For two decades the name Nokia has been synonymous with quality cellphones. With a world market share that peaked at 40% in 2007, chances are that everyone reading this has owned one at some point. So why does it seem so flustered at the moment?

Case in point is its new mapping and navigation software - Ovi Maps. It essentially turns your phone into a high-end GPS with turn by turn directions for both driving and walking. Ten years ago Nokia would have charged for such a privilege, but now it's "for free, forever".

Then again ten years ago no one would have guessed that its three most threatening competitors would be Apple, Google and an obscure Canadian pager company called Research in Motion.

What's so threatening about this trio? They account for less than four percent of global market share - how worried can Nokia be?

The key is the nature of that four percent. It represents a sizeable chunk - around 35% - of the smartphone market. These are the more advanced phones that typically let you do things like browse the web, send e-mails and download useful bits of software called applications (or "apps").

Since most of the world has been saturated with basic cellphones for a good five years now, this smart phone market is the only one that is growing with any kind of vigour.
And while Nokia started on solid footing with 50% of the market, it has been losing big chunks of it to Apple's iPhone, RIM's Blackberry and Google's Android-powered range of phones.

These losses have hit its bottom line hard. It made $5bn profit in 2008, versus RIM's $1.8bn. Considering that it turns over five times as much revenue and has 20 times the market share, that has to be galling for the Finnish giant.

Apple's buoyant profits are equally insulting, though they are muddied by other products like iPods and Macs. But even worse than Apple and RIM, who at least compete as manufacturers, is Google who seeks to undermine Nokia's entire platform.

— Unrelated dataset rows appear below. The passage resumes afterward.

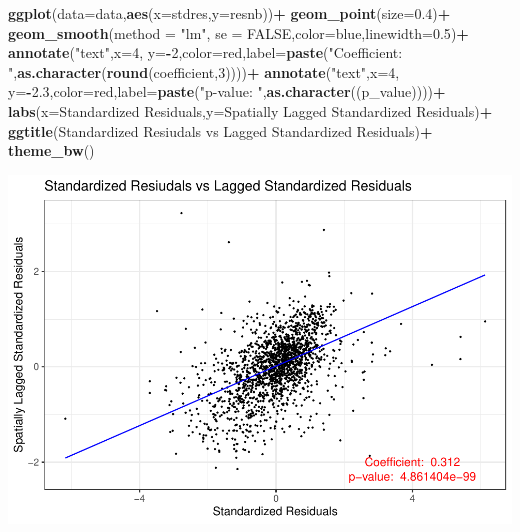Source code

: \documentclass[
]{article}
\newenvironment{Shaded}{\begin{snugshade}}{\end{snugshade}}
\newcommand{\AttributeTok}[1]{\textcolor[rgb]{0.13,0.29,0.53}{#1}}
\newcommand{\ConstantTok}[1]{\textcolor[rgb]{0.56,0.35,0.01}{#1}}
\newcommand{\DecValTok}[1]{\textcolor[rgb]{0.00,0.00,0.81}{#1}}
\newcommand{\FloatTok}[1]{\textcolor[rgb]{0.00,0.00,0.81}{#1}}
\newcommand{\FunctionTok}[1]{\textcolor[rgb]{0.13,0.29,0.53}{\textbf{#1}}}
\newcommand{\NormalTok}[1]{#1}
\newcommand{\SpecialCharTok}[1]{\textcolor[rgb]{0.81,0.36,0.00}{\textbf{#1}}}
\newcommand{\StringTok}[1]{\textcolor[rgb]{0.31,0.60,0.02}{#1}}
\begin{document}
\begin{Shaded}
\begin{Highlighting}[]
\FunctionTok{ggplot}\NormalTok{(}\AttributeTok{data=}\NormalTok{data,}\FunctionTok{aes}\NormalTok{(}\AttributeTok{x=}\NormalTok{stdres,}\AttributeTok{y=}\NormalTok{resnb))}\SpecialCharTok{+}
  \FunctionTok{geom\_point}\NormalTok{(}\AttributeTok{size=}\FloatTok{0.4}\NormalTok{)}\SpecialCharTok{+}
  \FunctionTok{geom\_smooth}\NormalTok{(}\AttributeTok{method =} \StringTok{"lm"}\NormalTok{, }\AttributeTok{se =} \ConstantTok{FALSE}\NormalTok{,}\AttributeTok{color=}\StringTok{\textquotesingle{}blue\textquotesingle{}}\NormalTok{,}\AttributeTok{linewidth=}\FloatTok{0.5}\NormalTok{)}\SpecialCharTok{+}
  \FunctionTok{annotate}\NormalTok{(}\StringTok{"text"}\NormalTok{,}\AttributeTok{x=}\DecValTok{4}\NormalTok{, }\AttributeTok{y=}\SpecialCharTok{{-}}\DecValTok{2}\NormalTok{,}\AttributeTok{color=}\StringTok{\textquotesingle{}red\textquotesingle{}}\NormalTok{,}\AttributeTok{label=}\FunctionTok{paste}\NormalTok{(}\StringTok{"Coefficient: "}\NormalTok{,}\FunctionTok{as.character}\NormalTok{(}\FunctionTok{round}\NormalTok{(coefficient,}\DecValTok{3}\NormalTok{))))}\SpecialCharTok{+}
  \FunctionTok{annotate}\NormalTok{(}\StringTok{"text"}\NormalTok{,}\AttributeTok{x=}\DecValTok{4}\NormalTok{, }\AttributeTok{y=}\SpecialCharTok{{-}}\FloatTok{2.3}\NormalTok{,}\AttributeTok{color=}\StringTok{\textquotesingle{}red\textquotesingle{}}\NormalTok{,}\AttributeTok{label=}\FunctionTok{paste}\NormalTok{(}\StringTok{"p{-}value: "}\NormalTok{,}\FunctionTok{as.character}\NormalTok{((p\_value))))}\SpecialCharTok{+}
  \FunctionTok{labs}\NormalTok{(}\AttributeTok{x=}\StringTok{\textquotesingle{}Standardized Residuals\textquotesingle{}}\NormalTok{,}\AttributeTok{y=}\StringTok{\textquotesingle{}Spatially Lagged Standardized Residuals\textquotesingle{}}\NormalTok{)}\SpecialCharTok{+}
  \FunctionTok{ggtitle}\NormalTok{(}\StringTok{\textquotesingle{}Standardized Resiudals vs Lagged Standardized Residuals\textquotesingle{}}\NormalTok{)}\SpecialCharTok{+}
  \FunctionTok{theme\_bw}\NormalTok{()}
\end{Highlighting}
\end{Shaded}

\includegraphics{HW2-SpatialRegression_files/figure-latex/unnamed-chunk-2-1.pdf}
\end{document}
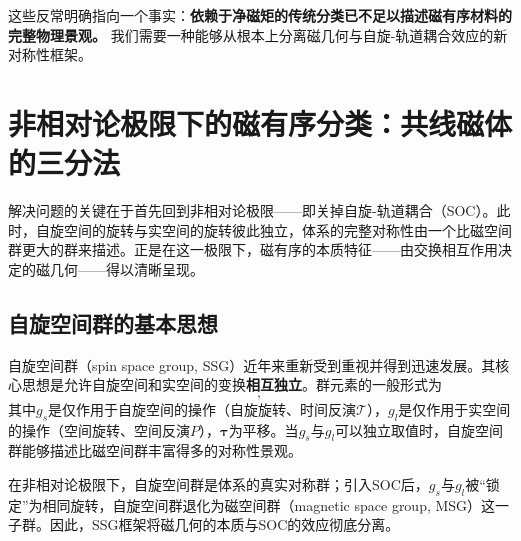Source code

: 这些反常明确指向一个事实：\textbf{依赖于净磁矩的传统分类已不足以描述磁有序材料的完整物理景观。} 我们需要一种能够从根本上分离磁几何与自旋-轨道耦合效应的新对称性框架。

\section{非相对论极限下的磁有序分类：共线磁体的三分法}

解决问题的关键在于首先回到非相对论极限——即关掉自旋-轨道耦合（SOC）。此时，自旋空间的旋转与实空间的旋转彼此独立，体系的完整对称性由一个比磁空间群更大的群来描述。正是在这一极限下，磁有序的本质特征——由交换相互作用决定的磁几何——得以清晰呈现。

\subsection{自旋空间群的基本思想}

自旋空间群（spin space group, SSG）近年来重新受到重视并得到迅速发展\cite{Smejkal2022PRX,Liu2022PRX,liu_symmetry_2026,jungwirth_symmetry_2026}。其核心思想是允许自旋空间和实空间的变换\textbf{相互独立}。群元素的一般形式为
\begin{equation}
[g_s \| g_l \| \boldsymbol{\tau}],
\end{equation}
其中$g_s$是仅作用于自旋空间的操作（自旋旋转、时间反演$\mathcal{T}$），$g_l$是仅作用于实空间的操作（空间旋转、空间反演$P$），$\boldsymbol{\tau}$为平移。当$g_s$与$g_l$可以独立取值时，自旋空间群能够描述比磁空间群丰富得多的对称性景观。

在非相对论极限下，自旋空间群是体系的真实对称群；引入SOC后，$g_s$与$g_l$被“锁定”为相同旋转，自旋空间群退化为磁空间群（magnetic space group, MSG）这一子群。因此，SSG框架将磁几何的本质与SOC的效应彻底分离。




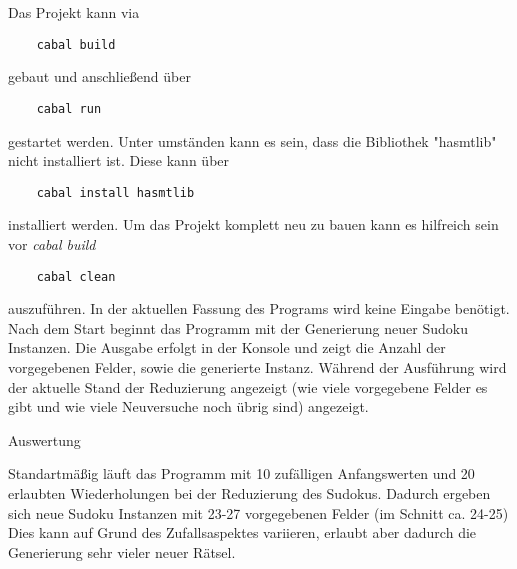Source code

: Das Projekt kann via
    \begin{lstlisting}
    cabal build
    \end{lstlisting}
gebaut und anschließend über
    \begin{lstlisting}
    cabal run
    \end{lstlisting}
gestartet werden. \newline
Unter umständen kann es sein, dass die Bibliothek "hasmtlib" nicht installiert ist. Diese kann über
    \begin{lstlisting}
    cabal install hasmtlib
    \end{lstlisting}
installiert werden. \newline
Um das Projekt komplett neu zu bauen kann es hilfreich sein vor \textit{cabal build}
    \begin{lstlisting}
    cabal clean
    \end{lstlisting}
auszuführen. \newline
In der aktuellen Fassung des Programs wird keine Eingabe benötigt. Nach dem Start beginnt das Programm mit der Generierung neuer Sudoku Instanzen. Die Ausgabe erfolgt in der Konsole und zeigt die Anzahl der vorgegebenen Felder, sowie die generierte Instanz. \newline
Während der Ausführung wird der aktuelle Stand der Reduzierung angezeigt (wie viele vorgegebene Felder es gibt und wie viele Neuversuche noch übrig sind) angezeigt.
\vspace{2ex}

\begin{Large}
    Auswertung
\end{Large}
\vspace{2ex}

Standartmäßig läuft das Programm mit 10 zufälligen Anfangswerten und 20 erlaubten Wiederholungen bei der Reduzierung des Sudokus.
Dadurch ergeben sich neue Sudoku Instanzen mit 23-27 vorgegebenen Felder (im Schnitt ca. 24-25) Dies kann auf Grund des Zufallsaspektes variieren, erlaubt aber dadurch die Generierung sehr vieler neuer Rätsel.



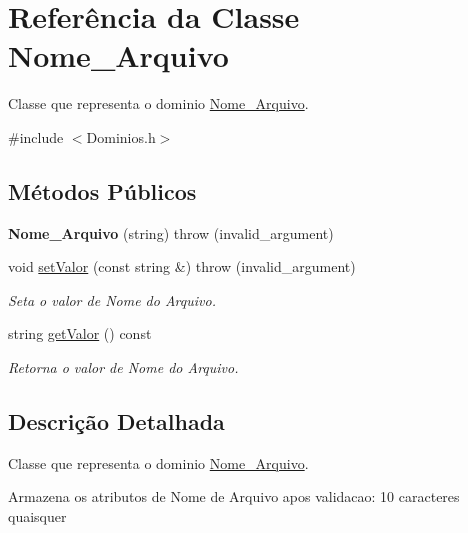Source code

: \hypertarget{class_nome___arquivo}{
\section{\-Referência da \-Classe \-Nome\-\_\-\-Arquivo}
\label{class_nome___arquivo}
}


\-Classe que representa o dominio \hyperlink{class_nome___arquivo}{\-Nome\-\_\-\-Arquivo}.  




{\ttfamily \#include $<$\-Dominios.\-h$>$}

\subsection*{\-Métodos \-Públicos}
\begin{DoxyCompactItemize}
\item 
\hypertarget{class_nome___arquivo_a94184c5ebb4b36edd83f95258fa1a816}{
{\bfseries \-Nome\-\_\-\-Arquivo} (string)  throw (invalid\-\_\-argument)}
\label{class_nome___arquivo_a94184c5ebb4b36edd83f95258fa1a816}

\item 
void \hyperlink{class_nome___arquivo_a93ccb1b3f4c3458075dfa949a8d86201}{set\-Valor} (const string \&)  throw (invalid\-\_\-argument)
\begin{DoxyCompactList}\small\item\em \-Seta o valor de \-Nome do \-Arquivo. \end{DoxyCompactList}\item 
string \hyperlink{class_nome___arquivo_a265da0a7dc6a42300a7955bba9f6fcfa}{get\-Valor} () const 
\begin{DoxyCompactList}\small\item\em \-Retorna o valor de \-Nome do \-Arquivo. \end{DoxyCompactList}\end{DoxyCompactItemize}


\subsection{\-Descrição \-Detalhada}
\-Classe que representa o dominio \hyperlink{class_nome___arquivo}{\-Nome\-\_\-\-Arquivo}. 

\-Armazena os atributos de \-Nome de \-Arquivo apos validacao\-: 10 caracteres quaisquer 

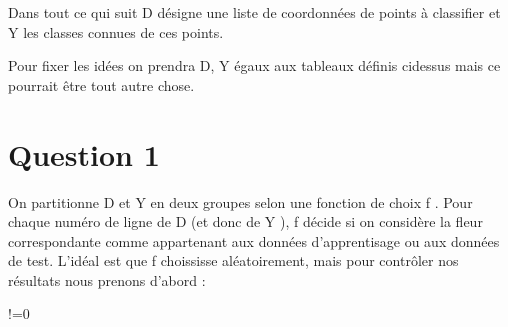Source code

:\documentclass[letterpaper,10pt,english]{jupyterBook}
\begin{document}
\sphinxAtStartPar
{}

\sphinxAtStartPar
Dans tout ce qui suit D désigne une liste de coordonnées de points à classifier et Y les classes connues de ces points.

\sphinxAtStartPar
Pour fixer les idées on prendra D, Y égaux aux tableaux définis ci\sphinxhyphen{}dessus mais ce pourrait être tout autre chose.


\section{Question 1}
\label{\detokenize{notebooks/Machine-Learning/TP-Iris:question-1}}
\sphinxAtStartPar
On partitionne D et Y en deux groupes selon une fonction de choix f . Pour chaque numéro de ligne de D (et donc de Y ), f décide si on considère la fleur correspondante comme appartenant aux données d’apprentisage ou aux données de test. L’idéal est que f choississe aléatoirement, mais pour contrôler nos résultats nous prenons d’abord :
\begin{sphinxVerbatimInput}

\begin{sphinxVerbatim}[commandchars=\\\{\}]
 !=0
\end{sphinxVerbatim}
\end{sphinxVerbatimInput}
\begin{sphinxVerbatimInput}

\begin{sphinxVerbatim}[commandchars=\\\{\}]
 
    \PYG{p}{[}\PYG{p}{]}\PYG{p}{[}\PYG{p}{]}\PYG{p}{[}\PYG{p}{]}\PYG{p}{[}\PYG{p}{]}
       
         
            \PYG{p}{[}\PYG{p}{]}\PYG{p}{[}\PYG{p}{]}
            \PYG{p}{[}\PYG{p}{]}\PYG{p}{[}\PYG{p}{]}
     
\end{sphinxVerbatim}
\end{sphinxVerbatimInput}
\end{document}
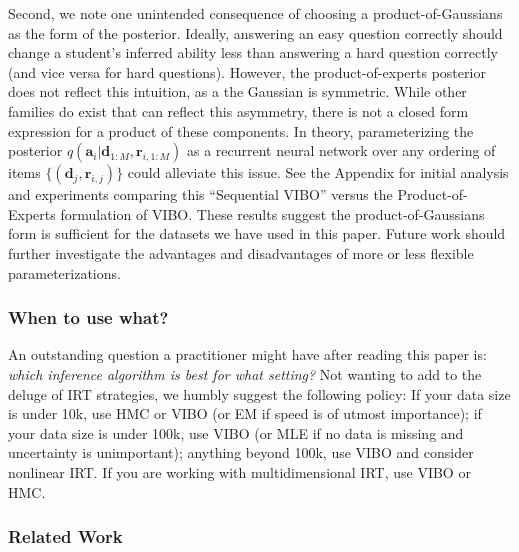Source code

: Second, we note one unintended consequence of choosing a product-of-Gaussians as the form of the posterior.
Ideally, answering an easy question correctly should change a student's inferred ability less than answering a hard question correctly (and vice versa for hard questions).
However, the product-of-experts posterior does not reflect this intuition, as a the Gaussian is symmetric. 
While other families do exist that can reflect this asymmetry, there is not a closed form expression for a product of these components.
In theory, parameterizing the posterior $q(\textbf{a}_i|\textbf{d}_{1:M}, \textbf{r}_{i,1:M})$ as a recurrent neural network over any ordering of items $\{(\textbf{d}_j, \textbf{r}_{i,j})\}$ could alleviate this issue. 
See the Appendix for initial analysis and experiments comparing this ``Sequential VIBO'' versus the Product-of-Experts formulation of VIBO. 
These results suggest the product-of-Gaussians form is sufficient for the datasets we have used in this paper.
Future work should further investigate the advantages and disadvantages of more or less flexible parameterizations.

\subsubsection{When to use what?}
An outstanding question a practitioner might have after reading this paper is: \textit{which inference algorithm is best for what setting?}
Not wanting to add to the deluge of IRT strategies, we humbly suggest the following policy: If your data size is under 10k, use HMC or VIBO (or EM if speed is of utmost importance); if your data size is under 100k, use VIBO (or MLE if no data is missing and uncertainty is unimportant); anything beyond 100k, use VIBO and consider nonlinear IRT.
If you are working with multidimensional IRT, use VIBO or HMC. 

\subsubsection{Related Work}
\label{sec:related}

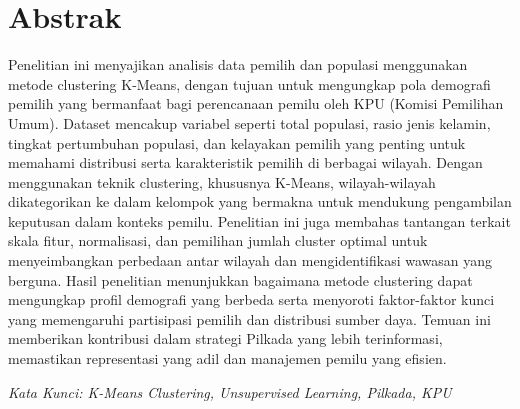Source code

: 
\section*{\centering Abstrak}

\setcounter{page}{2}

Penelitian ini menyajikan analisis data pemilih dan populasi menggunakan metode clustering K-Means, dengan tujuan untuk mengungkap pola demografi pemilih yang bermanfaat bagi perencanaan pemilu oleh KPU (Komisi Pemilihan Umum). Dataset mencakup variabel seperti total populasi, rasio jenis kelamin, tingkat pertumbuhan populasi, dan kelayakan pemilih yang penting untuk memahami distribusi serta karakteristik pemilih di berbagai wilayah. Dengan menggunakan teknik clustering, khususnya K-Means, wilayah-wilayah dikategorikan ke dalam kelompok yang bermakna untuk mendukung pengambilan keputusan dalam konteks pemilu. Penelitian ini juga membahas tantangan terkait skala fitur, normalisasi, dan pemilihan jumlah cluster optimal untuk menyeimbangkan perbedaan antar wilayah dan mengidentifikasi wawasan yang berguna. Hasil penelitian menunjukkan bagaimana metode clustering dapat mengungkap profil demografi yang berbeda serta menyoroti faktor-faktor kunci yang memengaruhi partisipasi pemilih dan distribusi sumber daya. Temuan ini memberikan kontribusi dalam strategi Pilkada yang lebih terinformasi, memastikan representasi yang adil dan manajemen pemilu yang efisien.

\vspace{3cm}

\textit{Kata Kunci: K-Means Clustering, Unsupervised Learning, Pilkada, KPU}
\newpage

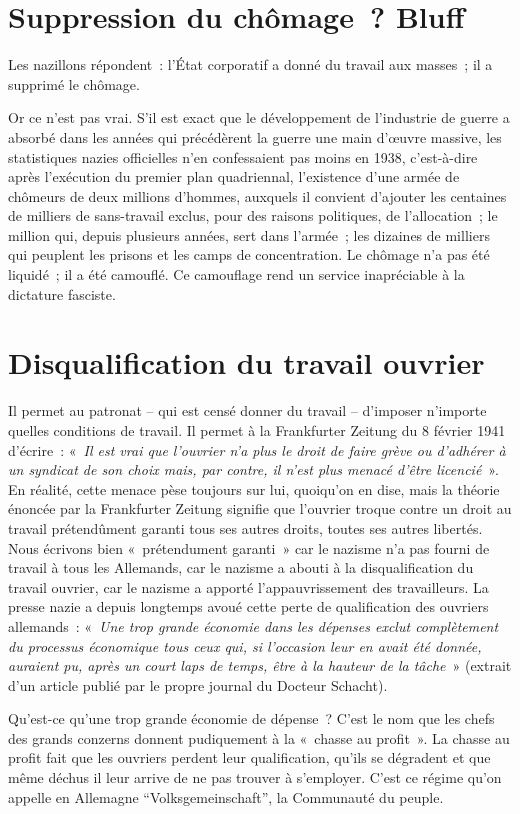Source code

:\documentclass[french,twoside]{book} %
\begin{document}
\section[{Suppression du chômage ? Bluff}]{Suppression du chômage ? Bluff}
\noindent Les nazillons répondent : l’État corporatif a donné du travail aux masses ; il a supprimé le chômage.\par
Or ce n’est pas vrai. S’il est exact que le développement de l’industrie de guerre a absorbé dans les années qui précédèrent la guerre une main d’œuvre massive, les statistiques nazies officielles n’en confessaient pas moins en 1938, c’est-à-dire après l’exécution du premier plan quadriennal, l’existence d’une armée de chômeurs de deux millions d’hommes, auxquels il convient d’ajouter les centaines de milliers de sans-travail exclus, pour des raisons politiques, de l’allocation ; le million qui, depuis plusieurs années, sert dans l’armée ; les dizaines de milliers qui peuplent les prisons et les camps de concentration. Le chômage n’a pas été liquidé ; il a été camouflé. Ce camouflage rend un service inapréciable à la dictature fasciste.
\section[{Disqualification du travail ouvrier}]{Disqualification du travail ouvrier}
\noindent Il permet au patronat – qui est censé donner du travail – d’imposer n’importe quelles conditions de travail. Il permet à la Frankfurter Zeitung du 8 février 1941 d’écrire : « \emph{Il est vrai que l’ouvrier n’a plus le droit de faire grève ou d’adhérer à un syndicat de son choix mais, par contre, il n’est plus menacé d’être licencié} ». En réalité, cette menace pèse toujours sur lui, quoiqu’on en dise, mais la théorie énoncée par la Frankfurter Zeitung signifie que l’ouvrier troque contre un droit au travail prétendûment garanti tous ses autres droits, toutes ses autres libertés. Nous écrivons bien « prétendument garanti » car le nazisme n’a pas fourni de travail à tous les Allemands, car le nazisme a abouti à la disqualification du travail ouvrier, car le nazisme a apporté l’appauvrissement des travailleurs. La presse nazie a depuis longtemps avoué cette perte de qualification des ouvriers allemands : « \emph{Une trop grande économie dans les dépenses exclut complètement du processus économique tous ceux qui, si l’occasion leur en avait été donnée, auraient pu, après un court laps de temps, être à la hauteur de la tâche} » (extrait d’un article publié par le propre journal du Docteur Schacht).\par
Qu’est-ce qu’une trop grande économie de dépense ? C’est le nom que les chefs des grands conzerns donnent pudiquement à la « chasse au profit ». La chasse au profit fait que les ouvriers perdent leur qualification, qu’ils se dégradent et que même déchus il leur arrive de ne pas trouver à s’employer. C’est ce régime qu’on appelle en Allemagne “Volksgemeinschaft”, la Communauté du peuple.
\end{document}
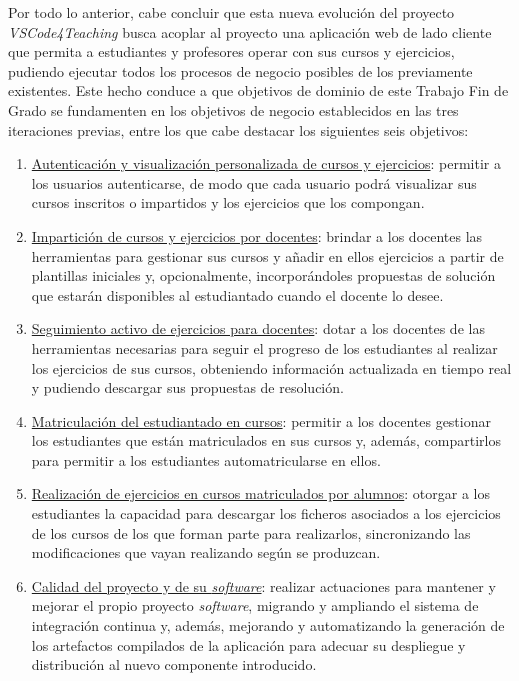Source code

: Por todo lo anterior, cabe concluir que esta nueva evolución del proyecto \textit{VSCode4Teaching} busca acoplar al proyecto una aplicación web de lado cliente que permita a estudiantes y profesores operar con sus cursos y ejercicios, pudiendo ejecutar todos los procesos de negocio posibles de los previamente existentes. Este hecho conduce a que objetivos de dominio de este Trabajo Fin de Grado se fundamenten en los objetivos de negocio establecidos en las tres iteraciones previas, entre los que cabe destacar los siguientes seis objetivos:
\begin{enumerate}
    \item \underline{Autenticación y visualización personalizada de cursos y ejercicios}: permitir a los usuarios autenticarse, de modo que cada usuario podrá visualizar sus cursos inscritos o impartidos y los ejercicios que los compongan.
    \item \underline{Impartición de cursos y ejercicios por docentes}: brindar a los docentes las herramientas para gestionar sus cursos y añadir en ellos ejercicios a partir de plantillas iniciales y, opcionalmente, incorporándoles propuestas de solución que estarán disponibles al estudiantado cuando el docente lo desee.
    \item \underline{Seguimiento activo de ejercicios para docentes}: dotar a los docentes de las herramientas necesarias para seguir el progreso de los estudiantes al realizar los ejercicios de sus cursos, obteniendo información actualizada en tiempo real y pudiendo descargar sus propuestas de resolución.
    \item \underline{Matriculación del estudiantado en cursos}: permitir a los docentes gestionar los estudiantes que están matriculados en sus cursos y, además, compartirlos para permitir a los estudiantes automatricularse en ellos.
    \item \underline{Realización de ejercicios en cursos matriculados por alumnos}: otorgar a los estudiantes la capacidad para descargar los ficheros asociados a los ejercicios de los cursos de los que forman parte para realizarlos, sincronizando las modificaciones que vayan realizando según se produzcan.
    \item \underline{Calidad del proyecto y de su \textit{software}}: realizar actuaciones para mantener y mejorar el propio proyecto \textit{software}, migrando y ampliando el sistema de integración continua y, además, mejorando y automatizando la generación de los artefactos compilados de la aplicación para adecuar su despliegue y distribución al nuevo componente introducido.
\end{enumerate}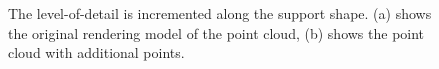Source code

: \begin{figure}
\centering
{}
\caption[Example of the local increment of level-of-detail]
{The level-of-detail is incremented along the support shape. (a) shows the original rendering model of the point cloud, (b) shows the point cloud with additional points. }
\label{fig:technologiezentrum_lod_increment}
\end{figure}




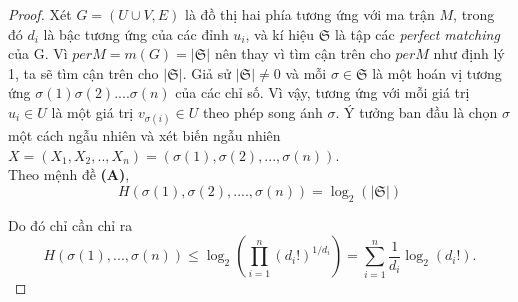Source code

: \documentclass[a4paper, 12pt]{report}
\begin{document}
\begin{proof}
 Xét $G=(U \cup V,E)$ là đồ thị hai phía tương ứng với ma trận $M$, trong đó $d_{i}$ là bậc tương ứng của các đỉnh $u_{i}$, và kí hiệu $\mathfrak{S}$ là tập các \textit{perfect matching} của G. Vì $per M=m(G) = |\mathfrak{S}|$ nên thay vì tìm cận trên cho $per M$ như định lý 1, ta sẽ tìm cận trên cho $|\mathfrak{S}|$. Giả sử $|\mathfrak{S}| \neq 0$ và mỗi $\sigma \in \mathfrak{S}$ là một hoán vị tương ứng $\sigma (1) \sigma (2) ....  \sigma (n)$ của các chỉ số. Vì vậy, tương ứng với mỗi giá trị $u_{i} \in U$ là một giá trị $v_{\sigma(i)} \in U$ theo phép song ánh $\sigma$. Ý tưởng ban đầu là chọn $\sigma$ một cách ngẫu nhiên và xét biến ngẫu nhiên $X=(X_{1},X_{2},..,X_{n}) = (\sigma(1),\sigma(2),...,\sigma(n)).$
\\
Theo mệnh đề \textbf{(A)},
\begin{equation*}
H(\sigma (1), \sigma (2), ....  ,\sigma (n)) = \log_{2}(|\mathfrak{S}|)
\end{equation*}

Do đó chỉ cần chỉ ra
\begin{equation}
    H(\sigma(1),...,\sigma(n)) \leq \log_{2}(\prod_{i=1}^{n}(d_{i}!)^{1/d_{i}}) = \sum_{i=1}^{n}\frac{1}{d_{i}}\log_{2}(d_{i}!).
\end{equation}


\end{proof}
\end{document}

Google is betting that the future of cellphones (or at least profits from cellphones) is in services, not hardware. That's why it's essentially giving away its Android operating system - because it knows it will result in yet more loyal Google users to whom it can both advertise and sell premium services.

Nokia isn't run by stupid people. They saw this coming as early as 2006 when they started acquiring mapping and location companies like gate5 and Navteq.

They have also opened their own "app store" to compete with Apple and Google's and made innovative deals with the recording industry with their "comes with music" service. But none of this has arrested Nokia’s steadily declining numbers.

At this rate, if it's not careful, Nokia may be stuck doing the heavy lifting of supplying basic handsets to the masses - something Chinese and Korean handset manufacturers do just as well and cheaper.

Is this the beginning of the end for the Finns? It's really far too soon to tell. At the moment they are struggling to turn the global ship that is Nokia in the changing tides of the market. But the Finns also have a reputation for tenacity and adaptability. I wouldn’t bet against them just yet.